Tuesday, October 22, 2013


The Sixth Circuit Court of Appeals recently issued this gem of an opinion in my former area of practice—insurance coverage work.  The plaintiff was injured when she was struck by and thrown onto the hood of a vehicle insured by the defendant.  The defendant’s policy provided coverage for an “occupant” of a vehicle, but defined that term broadly to include anyone “in, on, entering, or alighting from” a vehicle.  The plaintiff argued she was occupant.  The defendant argued the plaintiff was not an occupant and called the plaintiff’s position “ridiculous.” 

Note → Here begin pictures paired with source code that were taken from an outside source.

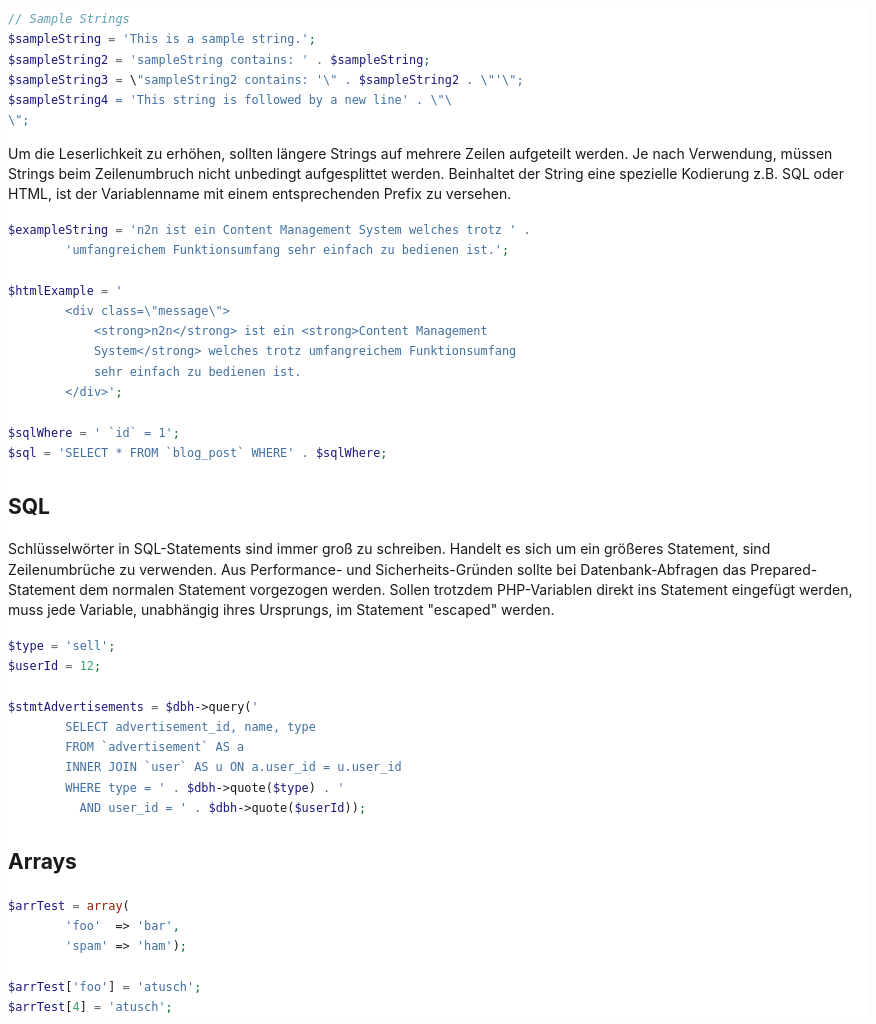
 ```php
// Sample Strings
$sampleString = 'This is a sample string.';
$sampleString2 = 'sampleString contains: ' . $sampleString;
$sampleString3 = \"sampleString2 contains: '\" . $sampleString2 . \"'\";
$sampleString4 = 'This string is followed by a new line' . \"\
\";
```

Um die Leserlichkeit zu erhöhen, sollten längere Strings auf mehrere Zeilen aufgeteilt werden. Je nach Verwendung, müssen Strings beim Zeilenumbruch nicht unbedingt aufgesplittet werden. Beinhaltet der String eine spezielle Kodierung z.B. SQL oder HTML, ist der Variablenname mit einem entsprechenden Prefix zu versehen.

```php
$exampleString = 'n2n ist ein Content Management System welches trotz ' .
        'umfangreichem Funktionsumfang sehr einfach zu bedienen ist.';

$htmlExample = '
        <div class=\"message\">
            <strong>n2n</strong> ist ein <strong>Content Management
            System</strong> welches trotz umfangreichem Funktionsumfang
            sehr einfach zu bedienen ist.
        </div>';

$sqlWhere = ' `id` = 1';
$sql = 'SELECT * FROM `blog_post` WHERE' . $sqlWhere;
```

## SQL

Schlüsselwörter in SQL-Statements sind immer groß zu schreiben. Handelt es sich um ein größeres Statement, sind Zeilenumbrüche zu verwenden. Aus Performance- und Sicherheits-Gründen sollte bei Datenbank-Abfragen das Prepared-Statement dem normalen Statement vorgezogen werden. Sollen trotzdem PHP-Variablen direkt ins Statement eingefügt werden, muss jede Variable, unabhängig ihres Ursprungs, im Statement \"escaped\" werden.

```php
$type = 'sell';
$userId = 12;

$stmtAdvertisements = $dbh->query('
        SELECT advertisement_id, name, type
        FROM `advertisement` AS a
        INNER JOIN `user` AS u ON a.user_id = u.user_id
        WHERE type = ' . $dbh->quote($type) . '
          AND user_id = ' . $dbh->quote($userId));
```

## Arrays

```php
$arrTest = array(
        'foo'  => 'bar',
        'spam' => 'ham');

$arrTest['foo'] = 'atusch';
$arrTest[4] = 'atusch';
```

The Sixth Circuit didn’t take kindly to the defendant’s name-calling, noting that there are good reasons not to call another party’s argument ridiculous, including common civility and the likelihood that the hyperbole will make the court dislike the party making it.  And, the biggest reason, according to the Sixth Circuit, was because “the argument that [the defendant] deride[d] as ridiculous [was] instead correct.”

The court noted that while the plaintiff might not have been an “occupant” of the vehicle under the ordinary definition of that term, the policy specifically defined “occupant” to include someone “on” the car.  The parties did not dispute that the plaintiff was thrown “on” the hood of the car during the accident, so the policy provided coverage for the plaintiff’s injuries.

The statement attacking the plaintiff was completely unnecessary to the defendant’s argument and came back to haunt the defendant’s lawyers.  As the Sixth Circuit pointed out, even if the plaintiff’s position had been ridiculous, the defendant would have been better served to “lay out the facts and let the court reach its own conclusion.”  Instead, its words backfired in a big way. 

Lesson Learned: Use words like ridiculous, ludicrous, preposterous, absurd, nonsensical and the like at your own risk.